The welding of thin sheets of various metals with a continuous CO₂ laser and a variety of shielding gases investigated by means of an integrated mathematical model Available to Purchase

An integrated mathematical model previously presented for the laser welding of thin metal sheets under a variety of laser material processing conditions is extended to consider the processing of different materials and shielding gases. Full account is taken of the interaction of the laser generated keyhole with the weld pool. An analytical solution of the heat conduction equation is obtained in the metal, subject to appropriate boundary conditions and is used to calculate weld pool shapes. The absorption of laser energy in the keyhole per unit depth is the sum of the energy absorbed in the plasma per unit depth due to inverse bremsstrahlung absorption processes and that due to Fresnel absorption processes on the boundary of the keyhole.
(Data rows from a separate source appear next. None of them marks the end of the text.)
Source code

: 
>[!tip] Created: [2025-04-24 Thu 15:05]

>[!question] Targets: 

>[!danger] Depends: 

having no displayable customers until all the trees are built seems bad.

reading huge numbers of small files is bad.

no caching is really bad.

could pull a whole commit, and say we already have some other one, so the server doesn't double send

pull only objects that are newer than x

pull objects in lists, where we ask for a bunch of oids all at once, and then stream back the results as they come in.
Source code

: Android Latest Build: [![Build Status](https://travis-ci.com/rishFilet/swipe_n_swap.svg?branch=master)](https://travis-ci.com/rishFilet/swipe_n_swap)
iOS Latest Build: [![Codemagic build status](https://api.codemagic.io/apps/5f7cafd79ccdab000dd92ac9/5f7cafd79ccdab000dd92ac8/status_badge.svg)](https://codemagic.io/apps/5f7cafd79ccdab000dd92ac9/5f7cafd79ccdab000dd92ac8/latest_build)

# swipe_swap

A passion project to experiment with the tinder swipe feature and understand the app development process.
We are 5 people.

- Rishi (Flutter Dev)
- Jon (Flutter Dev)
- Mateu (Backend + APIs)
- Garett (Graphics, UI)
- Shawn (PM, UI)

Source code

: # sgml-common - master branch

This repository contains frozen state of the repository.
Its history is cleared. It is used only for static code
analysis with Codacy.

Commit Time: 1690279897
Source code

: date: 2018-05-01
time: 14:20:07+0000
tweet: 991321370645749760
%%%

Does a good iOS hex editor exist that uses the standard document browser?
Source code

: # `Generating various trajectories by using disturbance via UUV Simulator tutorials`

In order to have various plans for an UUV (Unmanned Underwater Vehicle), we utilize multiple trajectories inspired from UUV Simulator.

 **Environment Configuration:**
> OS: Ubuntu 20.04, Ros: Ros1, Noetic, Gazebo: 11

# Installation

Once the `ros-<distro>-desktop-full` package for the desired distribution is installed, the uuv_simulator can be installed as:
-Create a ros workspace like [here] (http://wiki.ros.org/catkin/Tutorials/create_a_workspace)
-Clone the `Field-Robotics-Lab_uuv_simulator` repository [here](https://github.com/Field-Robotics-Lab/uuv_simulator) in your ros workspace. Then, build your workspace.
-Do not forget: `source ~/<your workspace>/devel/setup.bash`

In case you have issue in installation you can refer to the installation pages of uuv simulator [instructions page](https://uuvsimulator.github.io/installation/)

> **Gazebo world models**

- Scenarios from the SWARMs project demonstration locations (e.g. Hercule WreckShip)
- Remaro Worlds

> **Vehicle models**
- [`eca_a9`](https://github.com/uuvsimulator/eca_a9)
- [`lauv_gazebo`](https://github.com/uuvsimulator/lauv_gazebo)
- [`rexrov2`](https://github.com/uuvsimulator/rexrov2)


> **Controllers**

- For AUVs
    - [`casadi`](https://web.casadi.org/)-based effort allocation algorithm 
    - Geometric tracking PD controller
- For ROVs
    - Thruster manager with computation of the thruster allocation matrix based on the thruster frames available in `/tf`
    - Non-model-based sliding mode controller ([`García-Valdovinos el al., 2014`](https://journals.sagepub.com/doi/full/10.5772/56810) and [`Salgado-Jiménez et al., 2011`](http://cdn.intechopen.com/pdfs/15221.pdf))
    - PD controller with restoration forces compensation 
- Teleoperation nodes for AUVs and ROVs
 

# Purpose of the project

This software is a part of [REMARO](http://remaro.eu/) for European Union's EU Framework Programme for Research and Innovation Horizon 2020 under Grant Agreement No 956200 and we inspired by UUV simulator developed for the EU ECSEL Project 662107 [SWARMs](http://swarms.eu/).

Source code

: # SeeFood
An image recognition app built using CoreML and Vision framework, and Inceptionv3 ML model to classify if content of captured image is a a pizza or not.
The heat conduction equation is solved in the keyhole using the finite difference method taking full account of the variation of the properties of the plasma with temperature. The total power absorbed per unit depth is matched to the power absorbed per unit depth going into the metal. The keyhole radius together with its shape as a function of depth is computed for different shielding gases and the set of fundamental equations is solved iteratively. A predictive mathematical model of the laser welding process using continuous lasers is thus produced based only on fundamental physical principles. The mathematically computed weld pool shapes are then compared with experimentally determined weld pool shapes with the experimental data characterised by the weld pool length as a sensitive parameter. The mathematically computed power absorbed is then compared with the corresponding experimentally based value. Very good agreement is found in all cases between the mathematical theory and the results of experiment.